As a Nikon user, I have no direct experience with Magic Lantern (always a bit bummed about that) but I was also wondering the same.
I don't know if these are presets or something done in post-processing, but it almost looks like the video equivalent of filter plugins in some cases.
I'm by no means an expert but color grading video is often a detailed process with a lot of room for finding your own creative "vision". Think of the split toned, green/orange aesthetic that was popular in movies for a while. Doing the color grading can have a major effect (good, bad, or just different) on the mood of a video.
In these examples, I was definitely impressed with some aspects of how curves were adjusted to bring up shadows and make details more visible. But at the extreme end, it reminded me almost of the overkill seen in early HDR photography.
Some tweaking can make things look more realistic and bring out detail but it is very easy to go too far and end up with something that looks like an Instagram filter.
That's mainly why I was wondering if the video examples were in-cam presets when running Magic Lantern, or if it was something the videographer did in post with the extra data captured with the higher bit depth enabled.
You can’t use in-camera presets if you want RAW. That was shot RAW, with the expanded bit depth that Magic Lantern affords. Then, it was loaded onto a computer and graded. I personally only use the presets to get more depth out of the space-efficient photo/video encodings by lifting blacks before they get cut off or turn out so dark you can’t get accurate colour out of them, or to do that in the digital viewfinder only before saving as RAW. The more finished-looking presets are fun for previewing but not all that useful otherwise.
Presumably the added greenish-yellowish cast and over-the-top HDR contrast mangling were intentional.
It should be theoretically possible to do anything to each video frame that you can do to a still photo, including moderate/tasteful color & contrast adjustments.
He's just doing a popular look after he downloads the video from the camera. It's sepia just because the popular look at the time was sepia and very bright.
I mean, even then, "improving" is entirely subjective. Color grading is the process by which you edit a video to perform global color/tone adjustments, but I don't understand it as being strictly about improving, you might want the video to look old, in which case you'd grade it in a way that it deteriorates.
Really it is not that subjective, there is an art to it, there is some nuance to a mood or style you are going for but there is a definite good and bad.
“Good” or “bad” printing (to use the darkroom photo term) can only really be defined relative to artistic intentions.
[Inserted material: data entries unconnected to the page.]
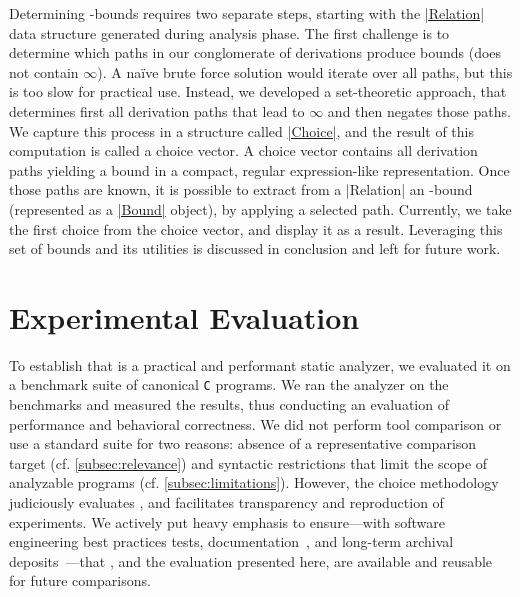 \documentclass[runningheads]{llncs}
\begin{document}
Determining \mwp-bounds requires two separate steps, starting with the \href{https://statycc.github.io/pymwp/relation}{\pr|Relation|} data structure generated during analysis phase.
The first challenge is to determine which paths in our conglomerate of derivations produce bounds (\ie does not contain \(\infty\)).
A naïve brute force solution would iterate over all paths, but this is too slow for practical use.
Instead, we developed a set-theoretic approach, that determines first all derivation paths that lead to $\infty$ and then negates those paths.
We capture this process in a structure called \href{https://statycc.github.io/pymwp/choice/}{\pr|Choice|}, and the result of this computation is called a choice vector.
A choice vector contains all derivation paths yielding a bound in a compact, regular expression-like representation.
Once those paths are known, it is possible to extract from a \pr|Relation| an \mwp-bound (represented as a \href{https://statycc.github.io/pymwp/bound/}{\pr|Bound|} object), by applying a selected path.
Currently, we take the first choice from the choice vector, and display it as a result.
Leveraging this set of bounds and its utilities is discussed in conclusion and left for future work.


\section{Experimental Evaluation}
\label{sec:eval} %

To establish that \pymwp is a practical and performant static analyzer, we evaluated it on a benchmark suite of canonical \texttt{C} programs.
We ran the analyzer on the benchmarks and measured the results, thus conducting an evaluation of performance and behavioral correctness.
We did not perform tool comparison or use a standard suite for two reasons:
absence of a representative comparison target (cf. \autoref{subsec:relevance})
and syntactic restrictions that limit the scope of analyzable programs (cf. \autoref{subsec:limitations}).
However, the choice methodology judiciously evaluates \pymwp, and facilitates transparency and reproduction of experiments.
We actively put heavy emphasis to ensure---with software engineering best practices \eg tests, documentation~\cite{pymwp_doc}, and long-term archival deposits~\cite{pymwp}---that \pymwp, and the evaluation presented here, are available and reusable for future comparisons.
\end{document}
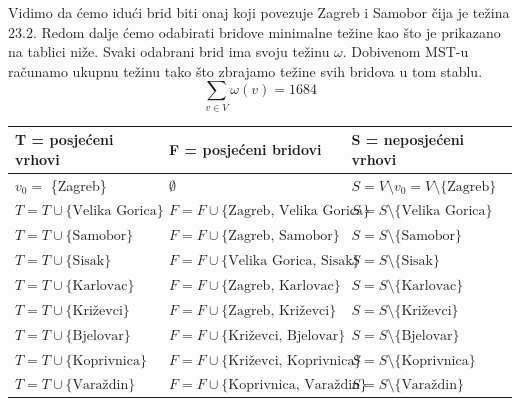 \documentclass[10pt]{scrartcl}
\begin{document}
Vidimo da ćemo idući brid biti onaj koji povezuje Zagreb i Samobor čija je težina $23.2$. Redom dalje ćemo odabirati bridove minimalne težine kao što je prikazano na tablici niže. Svaki odabrani brid ima svoju težinu $\omega$. Dobivenom MST-u računamo ukupnu težinu tako što zbrajamo težine svih bridova u tom stablu.
\begin{equation}
    \sum_{v \in V} \omega(v) = 1684
\end{equation}
\newline
\begin{table}[H]
\centering
\begin{tabular}{|l|l|l|} 
\hline
\textbf{T = posjećeni vrhovi}          & \textbf{F = posjećeni bridovi}                        & \textbf{S = neposjećeni vrhovi}                        \\ 
\hline
$v_0=$ \{Zagreb\}                      & $\emptyset$                                           & $S = V \setminus v_0 = V \setminus \{\text{Zagreb}\}$  \\ 
\hline
$T = T \cup \{\text{Velika Gorica}\}$  & $F = F \cup \{\text{Zagreb, Velika Gorica}\}$         & $S = S \setminus \{\text{Velika Gorica}\}$             \\ 
\hline
$T = T \cup \{\text{Samobor}\}$        & $F = F \cup \{\text{Zagreb, Samobor}\}$               & $S = S \setminus \{\text{Samobor}\}$                   \\ 
\hline
$T = T \cup \{\text{Sisak}\}$          & $F = F \cup \{\text{Velika Gorica, Sisak}\}$          & $S = S \setminus \{\text{Sisak}\}$                     \\ 
\hline
$T = T \cup \{\text{Karlovac}\}$       & $F = F \cup \{\text{Zagreb, Karlovac}\}$              & $S = S \setminus \{\text{Karlovac}\}$                  \\ 
\hline
$T = T \cup \{\text{Križevci}\}$       & $F = F \cup \{\text{Zagreb, Križevci}\}$              & $S = S \setminus \{\text{Križevci}\}$                  \\ 
\hline
$T = T \cup \{\text{Bjelovar}\}$       & $F = F \cup \{\text{Križevci, Bjelovar}\}$            & $S = S \setminus \{\text{Bjelovar}\}$                  \\ 
\hline
$T = T \cup \{\text{Koprivnica}\}$     & $F = F \cup \{\text{Križevci, Koprivnica}\}$          & $S = S \setminus \{\text{Koprivnica}\}$                \\ 
\hline
$T = T \cup \{\text{Varaždin}\}$       & $F = F \cup \{\text{Koprivnica, Varaždin}\}$          & $S = S \setminus \{\text{Varaždin}\}$                  \\ 

\end{tabular}
\end{table}
\end{document}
There are many possible choices to make in producing a final image, many competing aesthetic goals which cannot all be satisfied simultaneously, and no “right” answer.
Some photo printers love to allocate almost all of their available contrast to large-scale shapes, producing essentially silhouettes. Others like to allocate almost all contrast to local fine detail, leaving the image looking like a gray blur from afar but detailed and crisply textured from close up. Some photographers like their images to be a festival of competing intense colors, while others make nearly monochromatic images in one color or another, or stick to a pastel palette, or make mostly neutral images with a few intense exceptions. Etc.
When someone says a photo or video was printed badly, what they usually mean is that either (a) the printer had shallow aesthetic judgment or boring artistic goals, and/or (b) the printer lacked the skill to effect their artistic vision.